Build and run locally:

cd flatmate_rl
docker build -t flatmate_rl .
docker run --rm -p 8000:8000 flatmate_rl

Open the UI:

http://127.0.0.1:8000/web

Use the websocket endpoint for training:

ws://127.0.0.1:8000/ws

The Dockerfile uses the OpenEnv base image, installs dependencies with uv, sets ENABLE_WEB_INTERFACE=true, exposes the app on port 8000, and starts:

uvicorn server.app:app --host 0.0.0.0 --port 8000

Hugging Face Space Deployment

flowchart LR
    HF["Hugging Face Space<br/>kushalExplores/flatmate_rl"] --> Build["Docker build"]
    Build --> App["FastAPI OpenEnv app"]
    App --> Web["/web"]
    App --> Train["wss://.../ws"]

The deployed Space is:

https://huggingface.co/spaces/kushalExplores/flatmate_rl

The Space is configured as Docker/FastAPI:

sdk: docker
app_port: 8000
base_path: /web

The OpenEnv deployment config is in openenv.yaml:

spec_version: 1
name: flatmate_rl
type: space
runtime: fastapi
app: server.app:app
port: 8000

Programmatic training endpoint:

wss://kushalexplores-flatmate-rl.hf.space/ws

For the browser UI, open:

https://kushalexplores-flatmate-rl.hf.space/web

If Hugging Face changes the direct app subdomain, open the Space page and use the app link shown there.

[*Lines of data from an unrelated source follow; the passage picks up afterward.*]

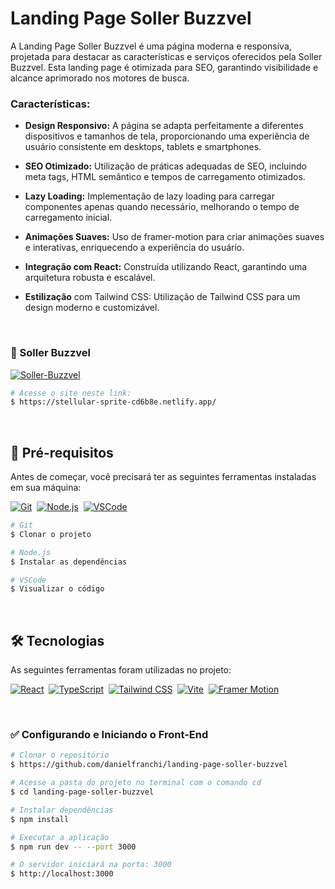 # Landing Page Soller Buzzvel

A Landing Page Soller Buzzvel é uma página moderna e responsiva, projetada para destacar as características e serviços oferecidos pela Soller Buzzvel. Esta landing page é otimizada para SEO, garantindo visibilidade e alcance aprimorado nos motores de busca.

### Características:

 - **Design Responsivo:** A página se adapta perfeitamente a diferentes dispositivos e tamanhos de tela, proporcionando uma experiência de usuário consistente em desktops, tablets e smartphones.

- **SEO Otimizado:** Utilização de práticas adequadas de SEO, incluindo meta tags, HTML semântico e tempos de carregamento otimizados.

- **Lazy Loading:** Implementação de lazy loading para carregar componentes apenas quando necessário, melhorando o tempo de carregamento inicial.

- **Animações Suaves:** Uso de framer-motion para criar animações suaves e interativas, enriquecendo a experiência do usuário.

- **Integração com React:** Construída utilizando React, garantindo uma arquitetura robusta e escalável.

- **Estilização** com Tailwind CSS: Utilização de Tailwind CSS para um design moderno e customizável.

<br />

### 🚀 Soller Buzzvel

[![Soller-Buzzvel](https://img.shields.io/badge/Website-Soller_Buzzvel-2bce3a?style=for-the-badge&logo=steam)](https://stellular-sprite-cd6b8e.netlify.app/)

```bash
# Acesse o site neste link:
$ https://stellular-sprite-cd6b8e.netlify.app/
```

<br />

## :wrench: Pré-requisitos

Antes de começar, você precisará ter as seguintes ferramentas instaladas em sua máquina:

[![Git](https://img.shields.io/badge/Git-Link-2bce3a?style=for-the-badge&logo=git)](https://git-scm.com/)&nbsp; [![Node.js](https://img.shields.io/badge/Node.js-Link-2bce3a?style=for-the-badge&logo=node.js)](https://nodejs.org/en/)&nbsp; [![VSCode](https://img.shields.io/badge/VSCode-Link-2bce3a?style=for-the-badge&logo=visual-studio-code)](https://code.visualstudio.com/)

```bash
# Git
$ Clonar o projeto

# Node.js
$ Instalar as dependências

# VSCode
$ Visualizar o código
```
<br />

## 🛠 Tecnologias

As seguintes ferramentas foram utilizadas no projeto:

[![React](https://img.shields.io/badge/React-Link-2bce3a?style=for-the-badge&logo=react)](https://pt-br.reactjs.org/)&nbsp; [![TypeScript](https://img.shields.io/badge/TypeScript-Link-2bce3a?style=for-the-badge&logo=typescript)](https://www.typescriptlang.org/)&nbsp; [![Tailwind CSS](https://img.shields.io/badge/Tailwind_CSS-Link-2bce3a?style=for-the-badge&logo=tailwind-css)](https://tailwindcss.com/)&nbsp; [![Vite](https://img.shields.io/badge/Vite-Link-2bce3a?style=for-the-badge&logo=vite)](https://vitejs.dev/)&nbsp; [![Framer Motion](https://img.shields.io/badge/Framer_Motion-Link-2bce3a?style=for-the-badge&logo=framer)](https://www.framer.com/motion/)



<br />

### :white_check_mark: Configurando e Iniciando o Front-End

```bash
# Clonar o repositório
$ https://github.com/danielfranchi/landing-page-soller-buzzvel

# Acesse a pasta do projeto no terminal com o comando cd
$ cd landing-page-soller-buzzvel

# Instalar dependências
$ npm install

# Executar a aplicação
$ npm run dev -- --port 3000

# O servidor iniciará na porta: 3000
$ http://localhost:3000
```
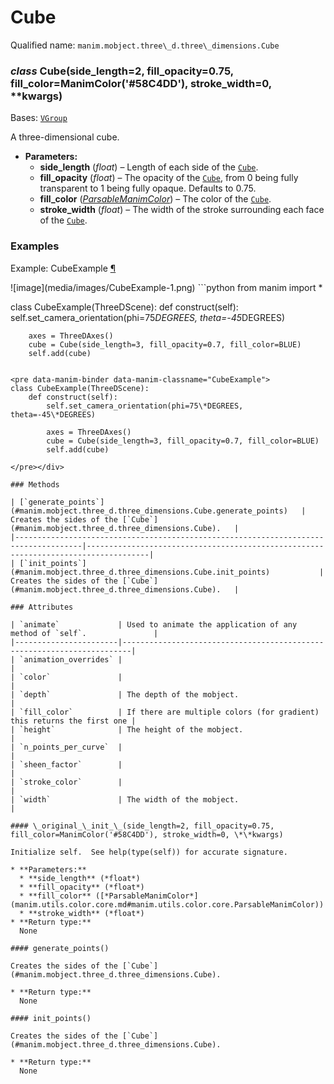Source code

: # Cube

Qualified name: `manim.mobject.three\_d.three\_dimensions.Cube`

### *class* Cube(side_length=2, fill_opacity=0.75, fill_color=ManimColor('#58C4DD'), stroke_width=0, \*\*kwargs)

Bases: [`VGroup`](manim.mobject.types.vectorized_mobject.VGroup.md#manim.mobject.types.vectorized_mobject.VGroup)

A three-dimensional cube.

* **Parameters:**
  * **side_length** (*float*) – Length of each side of the [`Cube`](#manim.mobject.three_d.three_dimensions.Cube).
  * **fill_opacity** (*float*) – The opacity of the [`Cube`](#manim.mobject.three_d.three_dimensions.Cube), from 0 being fully transparent to 1 being
    fully opaque. Defaults to 0.75.
  * **fill_color** ([*ParsableManimColor*](manim.utils.color.core.md#manim.utils.color.core.ParsableManimColor)) – The color of the [`Cube`](#manim.mobject.three_d.three_dimensions.Cube).
  * **stroke_width** (*float*) – The width of the stroke surrounding each face of the [`Cube`](#manim.mobject.three_d.three_dimensions.Cube).

### Examples

<div id="cubeexample" class="admonition admonition-manim-example">
<p class="admonition-title">Example: CubeExample <a class="headerlink" href="#cubeexample">¶</a></p>![image](media/images/CubeExample-1.png)
```python
from manim import *

class CubeExample(ThreeDScene):
    def construct(self):
        self.set_camera_orientation(phi=75*DEGREES, theta=-45*DEGREES)

        axes = ThreeDAxes()
        cube = Cube(side_length=3, fill_opacity=0.7, fill_color=BLUE)
        self.add(cube)
```

<pre data-manim-binder data-manim-classname="CubeExample">
class CubeExample(ThreeDScene):
    def construct(self):
        self.set_camera_orientation(phi=75\*DEGREES, theta=-45\*DEGREES)

        axes = ThreeDAxes()
        cube = Cube(side_length=3, fill_opacity=0.7, fill_color=BLUE)
        self.add(cube)

</pre></div>

### Methods

| [`generate_points`](#manim.mobject.three_d.three_dimensions.Cube.generate_points)   | Creates the sides of the [`Cube`](#manim.mobject.three_d.three_dimensions.Cube).   |
|-------------------------------------------------------------------------------------|------------------------------------------------------------------------------------|
| [`init_points`](#manim.mobject.three_d.three_dimensions.Cube.init_points)           | Creates the sides of the [`Cube`](#manim.mobject.three_d.three_dimensions.Cube).   |

### Attributes

| `animate`             | Used to animate the application of any method of `self`.               |
|-----------------------|------------------------------------------------------------------------|
| `animation_overrides` |                                                                        |
| `color`               |                                                                        |
| `depth`               | The depth of the mobject.                                              |
| `fill_color`          | If there are multiple colors (for gradient) this returns the first one |
| `height`              | The height of the mobject.                                             |
| `n_points_per_curve`  |                                                                        |
| `sheen_factor`        |                                                                        |
| `stroke_color`        |                                                                        |
| `width`               | The width of the mobject.                                              |

#### \_original_\_init_\_(side_length=2, fill_opacity=0.75, fill_color=ManimColor('#58C4DD'), stroke_width=0, \*\*kwargs)

Initialize self.  See help(type(self)) for accurate signature.

* **Parameters:**
  * **side_length** (*float*)
  * **fill_opacity** (*float*)
  * **fill_color** ([*ParsableManimColor*](manim.utils.color.core.md#manim.utils.color.core.ParsableManimColor))
  * **stroke_width** (*float*)
* **Return type:**
  None

#### generate_points()

Creates the sides of the [`Cube`](#manim.mobject.three_d.three_dimensions.Cube).

* **Return type:**
  None

#### init_points()

Creates the sides of the [`Cube`](#manim.mobject.three_d.three_dimensions.Cube).

* **Return type:**
  None
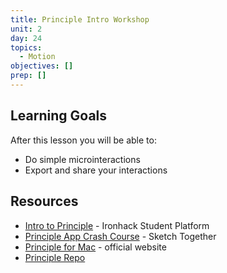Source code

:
 ```yaml
---
title: Principle Intro Workshop
unit: 2
day: 24
topics:
  - Motion
objectives: []
prep: []
---
```

## Learning Goals

After this lesson you will be able to:

* Do simple microinteractions
* Export and share your interactions

## Resources

* [Intro to Principle](http://learn.ironhack.com/#/learning_unit/7542) - Ironhack Student Platform 
* [Principle App Crash Course](https://www.youtube.com/playlist?list=PLWlUJU11tp4deQOnSFNn_ekpS9GA5_7yP) - Sketch Together
* [Principle for Mac](https://principleformac.com/index.html) - official website
* [Principle Repo](http://principlerepo.com/)
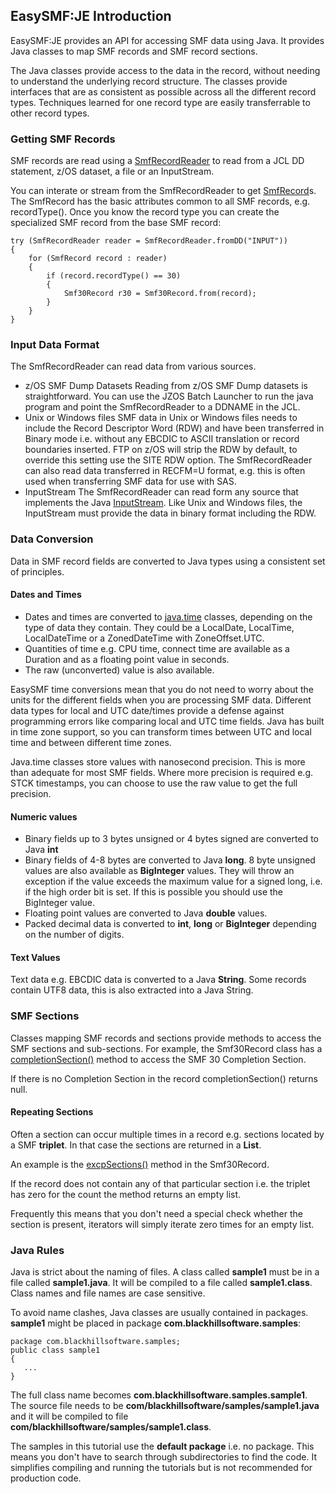 ## EasySMF:JE Introduction

EasySMF:JE provides an API for accessing SMF data using Java. It provides Java classes to map SMF records and SMF record sections.

The Java classes provide access to the data in the record, without needing to understand the underlying record structure.
The classes provide interfaces that are as consistent as possible across all the different record types.
Techniques learned for one record type are easily transferrable to other record types.

### Getting SMF Records

SMF records are read using a [SmfRecordReader](https://static.blackhillsoftware.com/easysmf/javadoc/com/blackhillsoftware/smf/SmfRecordReader.html) to read from a JCL DD statement, z/OS dataset, a file or an InputStream.

You can interate or stream from the SmfRecordReader to get [SmfRecord](https://static.blackhillsoftware.com/easysmf/javadoc/com/blackhillsoftware/smf/SmfRecord.html)s. The SmfRecord has the basic attributes common to all SMF records, e.g. recordType(). Once you know the record type you can create the specialized SMF record from the base SMF record:

```
try (SmfRecordReader reader = SmfRecordReader.fromDD("INPUT"))
{        	
    for (SmfRecord record : reader)
    {
        if (record.recordType() == 30)
        {
            Smf30Record r30 = Smf30Record.from(record);
        }
    }
}
```

### Input Data Format

The SmfRecordReader can read data from various sources.

- z/OS SMF Dump Datasets 
Reading from z/OS SMF Dump datasets is straightforward. You can use the JZOS Batch Launcher to run the java program and point the SmfRecordReader to a DDNAME in the JCL.
- Unix or Windows files
SMF data in Unix or Windows files needs to include the Record Descriptor Word (RDW) and have been transferred in Binary mode i.e. without any EBCDIC to ASCII translation or record boundaries inserted. FTP on z/OS will strip the RDW by default, to override this setting use the SITE RDW option. The SmfRecordReader can also read data transferred in RECFM=U format, e.g. this is often used when transferring SMF data for use with SAS.
- InputStream
The SmfRecordReader can read form any source that implements the Java [InputStream](https://docs.oracle.com/javase/8/docs/api/java/io/InputStream.html). Like Unix and Windows files, the InputStream must provide the data in binary format including the RDW.

### Data Conversion

Data in SMF record fields are converted to Java types using a consistent set of principles.

#### Dates and Times

- Dates and times are converted to [java.time](https://docs.oracle.com/javase/8/docs/api/java/time/package-summary.html) classes, depending on the type of data they contain. 
They could be a LocalDate, LocalTime, LocalDateTime or a ZonedDateTime with ZoneOffset.UTC. 
- Quantities of time e.g. CPU time, connect time are available as a Duration and as a floating point value in seconds.
- The raw (unconverted) value is also available.

EasySMF time conversions mean that you do not need to worry about the units for the different fields when you are processing SMF data.
Different data types for local and UTC date/times provide a defense against programming errors like comparing local and UTC time fields.
Java has built in time zone support, so you can transform times between UTC and local time and between different time zones.

Java.time classes store values with nanosecond precision. This is more than adequate for most SMF fields. Where more precision is required e.g. STCK timestamps, you can choose to use the raw value to get the full precision.

#### Numeric values

- Binary fields up to 3 bytes unsigned or 4 bytes signed are converted to Java **int**
- Binary fields of 4-8 bytes are converted to Java **long**.
8 byte unsigned values are also available as **BigInteger** values. They will throw an exception if the value exceeds the maximum value for a signed long, i.e. if the high order bit is set. If this is possible you should use the BigInteger value.
- Floating point values are converted to Java **double** values.
- Packed decimal data is converted to **int**, **long** or **BigInteger** depending on the number of digits.

#### Text Values

Text data e.g. EBCDIC data is converted to a Java **String**. Some records contain UTF8 data, this is also extracted into a Java String.

### SMF Sections

Classes mapping SMF records and sections provide methods to access the SMF sections and sub-sections. For example, the Smf30Record class has a [completionSection()](https://static.blackhillsoftware.com/easysmf/javadoc/com/blackhillsoftware/smf/smf30/Smf30Record.html#completionSection--) method to access the SMF 30 Completion Section.

If there is no Completion Section in the record completionSection() returns null.

#### Repeating Sections

Often a section can occur multiple times in a record e.g. sections located by a SMF **triplet**. In that case the sections are returned in a **List**.

An example is the [excpSections()](https://static.blackhillsoftware.com/easysmf/javadoc/com/blackhillsoftware/smf/smf30/Smf30Record.html#excpSections--) method in the Smf30Record.

 If the record does not contain any of that particular section i.e. the triplet has zero for the count the method returns an empty list.

Frequently this means that you don't need a special check whether the section is present, iterators will simply iterate zero times for an empty list.

### Java Rules

Java is strict about the naming of files. A class called **sample1** must be in a file called **sample1.java**.
It will be compiled to a file called **sample1.class**. Class names and file names are case sensitive.

To avoid name clashes, Java classes are usually contained in packages. **sample1** might be placed in package
**com.blackhillsoftware.samples**:

```
package com.blackhillsoftware.samples;
public class sample1 
{
   ...
}
```

The full class name becomes **com.blackhillsoftware.samples.sample1**. The source file needs to be
**com/blackhillsoftware/samples/sample1.java** and it will be compiled to file
**com/blackhillsoftware/samples/sample1.class**.

The samples in this tutorial use the **default package** i.e. no package.
This means you don't have to search through subdirectories to find the code.
It simplifies compiling and running the tutorials but is not recommended for production code.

The server is configured with max_concurrent_envs=4, so keep GRPO/PPO reward workers conservative at first. Increase rollout concurrency only after the endpoint is stable.

Web UI

The environment exposes a custom Gradio UI at /web.

It includes:

• scenario selector
• transcript viewer
• assistant-message controls
• tool-call runner with JSON arguments
• live gathered/remaining field panels
• selected posts, booked visits, violations
• request/response payload panes

Run locally:

cd flatmate_rl
uv run --project . server

Then open:

http://127.0.0.1:8000/web

Local Development

cd flatmate_rl
python3.12 -m venv .venv
source .venv/bin/activate
pip install -e .[dev]
pytest

Or with uv:

cd flatmate_rl
uv sync
uv run --project . pytest
uv run --project . server

Tests

The test suite checks:

• scenario parity against broker_app
• ordering guardrails
• single-visit booking flow
• hidden-flex slot behavior
• multi-booking flow
• seller-follow-up scheduling

Run:

flatmate_rl/.venv/bin/python -m pytest flatmate_rl/tests/test_flatmate_rl.py

Repository Layout

flatmate_rl/
├── Dockerfile
├── README.md
├── client.py
├── models.py
├── openenv.yaml
├── pyproject.toml
├── server/
│   ├── app.py
│   ├── episode.py
│   ├── flatmate_rl_environment.py
│   ├── gradio_ui.py
│   ├── scenario_factory.py
│   ├── scenario_variants.py
│   └── scenarios.py
└── tests/
    └── test_flatmate_rl.py

Notes

• The environment is deterministic and designed for RL experimentation, not as a drop-in replacement for the original multi-LLM broker simulator.
• The current Python 3.13 Anaconda runtime in this workspace can crash when importing parts of openenv; using the local Python 3.12 virtualenv is the safer path for testing here.